- [GIVEN ENTRIES]

***

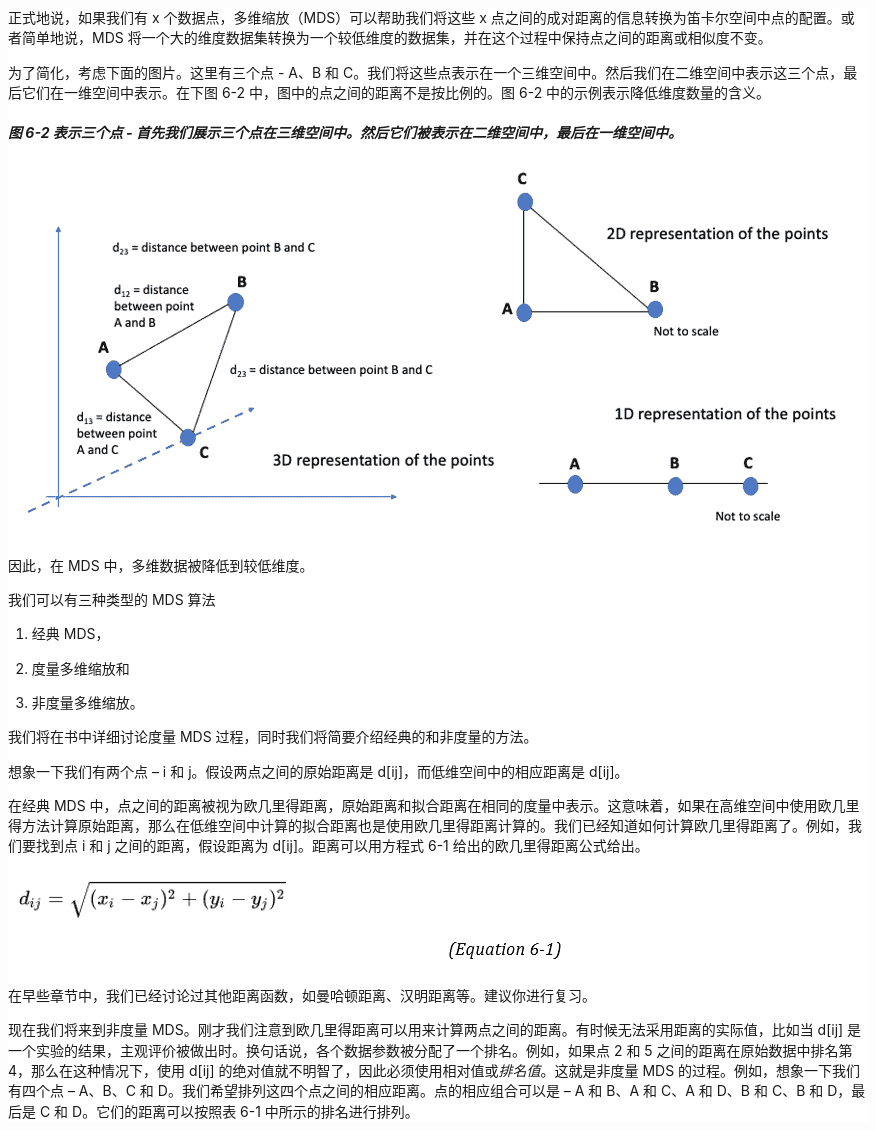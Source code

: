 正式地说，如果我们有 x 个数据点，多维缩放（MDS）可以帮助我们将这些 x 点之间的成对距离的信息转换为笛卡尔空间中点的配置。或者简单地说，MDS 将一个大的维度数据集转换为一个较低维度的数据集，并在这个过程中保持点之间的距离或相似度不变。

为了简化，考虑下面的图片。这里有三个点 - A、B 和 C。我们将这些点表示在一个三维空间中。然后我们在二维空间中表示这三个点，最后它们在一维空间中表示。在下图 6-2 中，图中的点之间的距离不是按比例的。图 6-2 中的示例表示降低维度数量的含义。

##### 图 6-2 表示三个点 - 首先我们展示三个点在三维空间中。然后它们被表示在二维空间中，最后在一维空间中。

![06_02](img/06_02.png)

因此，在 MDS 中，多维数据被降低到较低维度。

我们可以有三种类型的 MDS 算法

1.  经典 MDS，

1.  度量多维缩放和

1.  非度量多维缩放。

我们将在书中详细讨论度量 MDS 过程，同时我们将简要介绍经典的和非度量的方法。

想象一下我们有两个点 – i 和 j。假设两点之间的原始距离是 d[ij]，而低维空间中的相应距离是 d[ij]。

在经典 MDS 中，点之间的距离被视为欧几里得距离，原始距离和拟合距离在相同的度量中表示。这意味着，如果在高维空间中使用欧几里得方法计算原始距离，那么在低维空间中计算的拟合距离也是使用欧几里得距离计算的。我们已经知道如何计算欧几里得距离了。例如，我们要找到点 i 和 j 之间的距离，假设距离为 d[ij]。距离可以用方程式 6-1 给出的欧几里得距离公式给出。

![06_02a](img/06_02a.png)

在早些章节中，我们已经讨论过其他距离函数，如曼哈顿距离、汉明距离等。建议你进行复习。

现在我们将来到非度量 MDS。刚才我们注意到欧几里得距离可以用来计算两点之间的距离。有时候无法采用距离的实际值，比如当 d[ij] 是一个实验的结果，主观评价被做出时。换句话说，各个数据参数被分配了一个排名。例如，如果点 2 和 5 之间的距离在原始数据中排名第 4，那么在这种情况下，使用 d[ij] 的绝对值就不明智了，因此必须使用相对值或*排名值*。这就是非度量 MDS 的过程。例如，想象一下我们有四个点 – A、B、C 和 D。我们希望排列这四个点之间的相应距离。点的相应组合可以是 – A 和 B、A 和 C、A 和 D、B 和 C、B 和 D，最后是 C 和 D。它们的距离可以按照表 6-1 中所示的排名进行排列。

***

- [WHAT THE EXERCISE ASKS]
Give back, word for word, only the lines from the one containing "想象一下我们有两个点 – i" through the closing line of the entries.

- [EXERCISE ANSWER]
想象一下我们有两个点 – i 和 j。假设两点之间的原始距离是 d[ij]，而低维空间中的相应距离是 d[ij]。

在经典 MDS 中，点之间的距离被视为欧几里得距离，原始距离和拟合距离在相同的度量中表示。这意味着，如果在高维空间中使用欧几里得方法计算原始距离，那么在低维空间中计算的拟合距离也是使用欧几里得距离计算的。我们已经知道如何计算欧几里得距离了。例如，我们要找到点 i 和 j 之间的距离，假设距离为 d[ij]。距离可以用方程式 6-1 给出的欧几里得距离公式给出。

![06_02a](img/06_02a.png)

在早些章节中，我们已经讨论过其他距离函数，如曼哈顿距离、汉明距离等。建议你进行复习。

现在我们将来到非度量 MDS。刚才我们注意到欧几里得距离可以用来计算两点之间的距离。有时候无法采用距离的实际值，比如当 d[ij] 是一个实验的结果，主观评价被做出时。换句话说，各个数据参数被分配了一个排名。例如，如果点 2 和 5 之间的距离在原始数据中排名第 4，那么在这种情况下，使用 d[ij] 的绝对值就不明智了，因此必须使用相对值或*排名值*。这就是非度量 MDS 的过程。例如，想象一下我们有四个点 – A、B、C 和 D。我们希望排列这四个点之间的相应距离。点的相应组合可以是 – A 和 B、A 和 C、A 和 D、B 和 C、B 和 D，最后是 C 和 D。它们的距离可以按照表 6-1 中所示的排名进行排列。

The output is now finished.